Task instructions
After finding the line containing "and apoptotic signal can" below, please output that line and each following one through the line containing "emitted signal were", exactly as written.

Saved data entries
★ ★ ★ ★
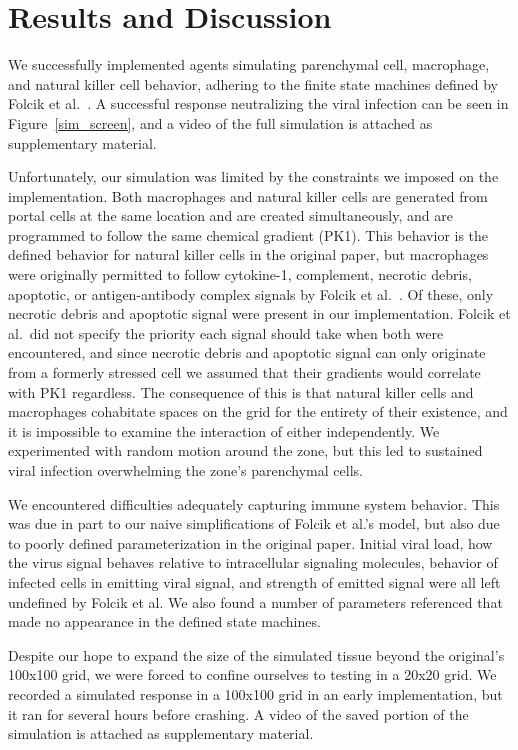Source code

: \documentclass[10pt,conference]{IEEEtran}
\begin{document}
\section{Results and Discussion}
\noindent
We successfully implemented agents simulating parenchymal cell, macrophage, and
natural killer cell behavior, adhering to the finite state machines defined by
Folcik et al.~\cite{Folcik:2007}. A successful response neutralizing the viral
infection can be seen in Figure~\ref{sim_screen}, and a video of the full
simulation is attached as supplementary material. 

Unfortunately, our simulation was limited by the constraints we imposed on the
implementation. Both macrophages and natural killer cells are generated from
portal cells at the same location and are created simultaneously, and are
programmed to follow the same chemical gradient (PK1). This behavior is the
defined behavior for natural killer cells in the original paper, but
macrophages were originally permitted to follow cytokine-1, complement,
necrotic debris, apoptotic, or antigen-antibody complex signals by Folcik et
al.~\cite{Folcik:2007}. Of these, only necrotic debris and apoptotic signal
were present in our implementation. Folcik et al.\ did not specify the priority
each signal should take when both were encountered, and since necrotic debris
and apoptotic signal can only originate from a formerly stressed cell we
assumed that their gradients would correlate with PK1 regardless. The
consequence of this is that natural killer cells and macrophages cohabitate
spaces on the grid for the entirety of their existence, and it is impossible to
examine the interaction of either independently. We experimented with random
motion around the zone, but this led to sustained viral infection overwhelming
the zone's parenchymal cells. 

We encountered difficulties adequately capturing immune system behavior. This
was due in part to our naive simplifications of Folcik et al.'s model, but also
due to poorly defined parameterization in the original paper. Initial viral
load, how the virus signal behaves relative to intracellular signaling
molecules, behavior of infected cells in emitting viral signal, and strength of
emitted signal were all left undefined by Folcik et al. We also found a number
of parameters referenced that made no appearance in the defined state machines. 

Despite our hope to expand the size of the simulated tissue beyond the
original's 100x100 grid, we were forced to confine ourselves to testing in a
20x20 grid. We recorded a simulated response in a 100x100 grid in an early
implementation, but it ran for several hours before crashing. A video of the
saved portion of the simulation is attached as supplementary material.
\end{document}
★ ★ ★ ★
Answer box
and apoptotic signal can only originate from a formerly stressed cell we
assumed that their gradients would correlate with PK1 regardless. The
consequence of this is that natural killer cells and macrophages cohabitate
spaces on the grid for the entirety of their existence, and it is impossible to
examine the interaction of either independently. We experimented with random
motion around the zone, but this led to sustained viral infection overwhelming
the zone's parenchymal cells. 

We encountered difficulties adequately capturing immune system behavior. This
was due in part to our naive simplifications of Folcik et al.'s model, but also
due to poorly defined parameterization in the original paper. Initial viral
load, how the virus signal behaves relative to intracellular signaling
molecules, behavior of infected cells in emitting viral signal, and strength of
emitted signal were all left undefined by Folcik et al. We also found a number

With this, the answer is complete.